È tempo ormai che quest’opera sia presa in considerazione non per quello che Casanova narra, ma per come narra: per il suo stile. La rapidità degli avvenimenti e il concatenarsi dell’uno all’altro nel continuo trapiantarsi da una città all’altra per tutta l’Europa, quasi come un’anticipazione del ritmo bellico di Napoleone, danno il pregio della vitalità a questa narrativa. La novità dello stile è scandita dalla rapidità delle carrozze di posta o dei suoi quattro cavalli quando li aveva a disposizione. Non è uno stile da letterato sedentario e misantropo, è uno stile da esaltatore della vita, che colla sua irrequietezza sembra prevedere l’europeo futuro. Nella letteratura italiana allora mancava non solo un buon romanzo in prosa, ma ancora l’idea di uno stile così veloce e denso di avvenimenti. L’azione si fonde col dialogo, il cale diventa azione interiore. Ogni dialogo, attraverso le varie battute, porta sempre a una risoluzione psicologica persuasiva. Ogni dialogo conferma la sua necessità e di venga un’evidente creazione.

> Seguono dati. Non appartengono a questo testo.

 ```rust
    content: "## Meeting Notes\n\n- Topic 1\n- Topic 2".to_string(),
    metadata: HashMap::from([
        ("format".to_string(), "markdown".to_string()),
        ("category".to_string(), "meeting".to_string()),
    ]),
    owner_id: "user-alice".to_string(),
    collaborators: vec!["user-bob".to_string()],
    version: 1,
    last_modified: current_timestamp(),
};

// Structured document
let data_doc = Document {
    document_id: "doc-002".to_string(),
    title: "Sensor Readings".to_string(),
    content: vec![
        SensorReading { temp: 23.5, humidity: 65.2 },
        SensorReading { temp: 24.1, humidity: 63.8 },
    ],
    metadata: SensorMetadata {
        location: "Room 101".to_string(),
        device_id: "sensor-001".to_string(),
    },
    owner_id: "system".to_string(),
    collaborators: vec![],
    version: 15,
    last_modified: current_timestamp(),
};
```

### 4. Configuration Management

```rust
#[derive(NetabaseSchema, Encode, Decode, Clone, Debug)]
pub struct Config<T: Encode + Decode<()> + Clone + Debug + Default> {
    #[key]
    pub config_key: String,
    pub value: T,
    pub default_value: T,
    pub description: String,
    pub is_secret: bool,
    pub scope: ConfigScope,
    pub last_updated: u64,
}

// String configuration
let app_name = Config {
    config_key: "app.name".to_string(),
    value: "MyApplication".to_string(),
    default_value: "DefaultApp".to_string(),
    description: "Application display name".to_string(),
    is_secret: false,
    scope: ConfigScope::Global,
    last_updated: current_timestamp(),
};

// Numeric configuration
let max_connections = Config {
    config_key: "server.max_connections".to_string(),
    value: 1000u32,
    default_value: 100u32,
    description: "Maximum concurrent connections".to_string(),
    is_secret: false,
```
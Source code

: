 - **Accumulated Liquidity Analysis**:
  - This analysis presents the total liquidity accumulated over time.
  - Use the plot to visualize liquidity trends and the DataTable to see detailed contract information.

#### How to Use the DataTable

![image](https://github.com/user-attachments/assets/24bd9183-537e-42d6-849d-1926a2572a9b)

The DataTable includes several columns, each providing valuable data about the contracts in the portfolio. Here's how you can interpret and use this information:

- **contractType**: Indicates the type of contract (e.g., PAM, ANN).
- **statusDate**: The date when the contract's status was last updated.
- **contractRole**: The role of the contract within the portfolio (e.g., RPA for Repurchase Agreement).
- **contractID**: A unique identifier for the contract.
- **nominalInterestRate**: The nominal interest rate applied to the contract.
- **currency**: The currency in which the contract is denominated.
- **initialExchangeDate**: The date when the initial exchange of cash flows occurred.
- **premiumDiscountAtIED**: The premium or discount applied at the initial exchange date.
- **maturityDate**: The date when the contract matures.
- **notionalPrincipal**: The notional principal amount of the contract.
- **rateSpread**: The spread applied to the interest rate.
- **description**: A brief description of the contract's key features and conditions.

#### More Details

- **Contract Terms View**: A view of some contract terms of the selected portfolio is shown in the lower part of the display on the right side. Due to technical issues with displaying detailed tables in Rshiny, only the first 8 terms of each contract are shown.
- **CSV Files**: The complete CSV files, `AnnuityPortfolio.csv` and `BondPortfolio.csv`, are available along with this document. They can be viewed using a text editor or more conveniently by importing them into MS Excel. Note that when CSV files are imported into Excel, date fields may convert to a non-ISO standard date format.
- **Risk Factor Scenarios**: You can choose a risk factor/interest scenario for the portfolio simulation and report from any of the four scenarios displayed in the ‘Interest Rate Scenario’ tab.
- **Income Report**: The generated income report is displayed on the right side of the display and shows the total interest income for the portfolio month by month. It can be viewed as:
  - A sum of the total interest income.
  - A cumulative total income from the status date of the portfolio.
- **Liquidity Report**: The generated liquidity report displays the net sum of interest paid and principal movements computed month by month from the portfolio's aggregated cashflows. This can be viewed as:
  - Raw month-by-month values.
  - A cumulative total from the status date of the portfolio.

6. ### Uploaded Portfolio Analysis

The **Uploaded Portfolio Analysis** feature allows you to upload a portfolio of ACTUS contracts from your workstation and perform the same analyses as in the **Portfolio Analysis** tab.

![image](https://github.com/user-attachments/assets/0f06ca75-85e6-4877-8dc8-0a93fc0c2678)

Certamente Casanova aveva una memoria terribile, ma ad alcune decine d’anni di distanza, poteva solo ricordar il tema di quei dialoghi, non tutte le battute. Quindi non poteva averli fedelmente riportati, ma li creava scrivendo. Aveva avuto nella sua vita due grandi maestri: la Commedia dell’Arte e Carlo Goldoni, che amava e sosteneva. Dalla Commedia dell’Arte aveva assimilato lo spirito inventivo e da Goldoni quello del realismo. Ma soprattutto l’ambiente particolare di Venezia gli aveva dato l’impulso favorevole. Venezia, quale città chiusa, forma dovunque un salotto ed è la madre del dialogo. Improvvisare un dialogo a Venezia era un poco come al tempo di Petrarca improvvisar sonetti. Era una facoltà diffusa nell’aria. In Venezia, specie nel Settecento, la vita brillava nel dialogo per segnalarsi, imporsi, per attrarre pubblico, donne amate, persone potenti, per togliere la noia e portare alla seduzione, alla convinzione, alla risata finale che avrebbe dato fama all’interlocutore dominante. Il dialogo veneziano matura come un frutto naturale in Goldoni e subito dopo in Casanova, ma con la novità di venire inserito nella prosa narrativa. Casanova, nato sulla scena, aveva sempre delirato per il teatro e sempre aveva avuto il gusto della recitazione per strabiliare e per commuovere gli ascoltatori. I suoi dialoghi hanno tutti una funzione scenica e risolutiva e si devono ritenere rielaborati a distanza col corredo di molta fantasia teatrale. Dovevano essere proprio questi dialoghi col suono delle voci rievocate a dargli nella sua triste vecchiaia quel confortante distacco che lo riportava ai tempi felici. Nello scriverli doveva sentire di comporli come per essere recitati, se prima dell’inizio e dopo la fine, usava nella narrazione il tempo presente, come nelle didascalie teatrali. E rivela questa sua finzione quando spesso soggiunge: «Ella sostenne benissimo la sua parte» oppure: «Così avvenne lo scioglimento della scena».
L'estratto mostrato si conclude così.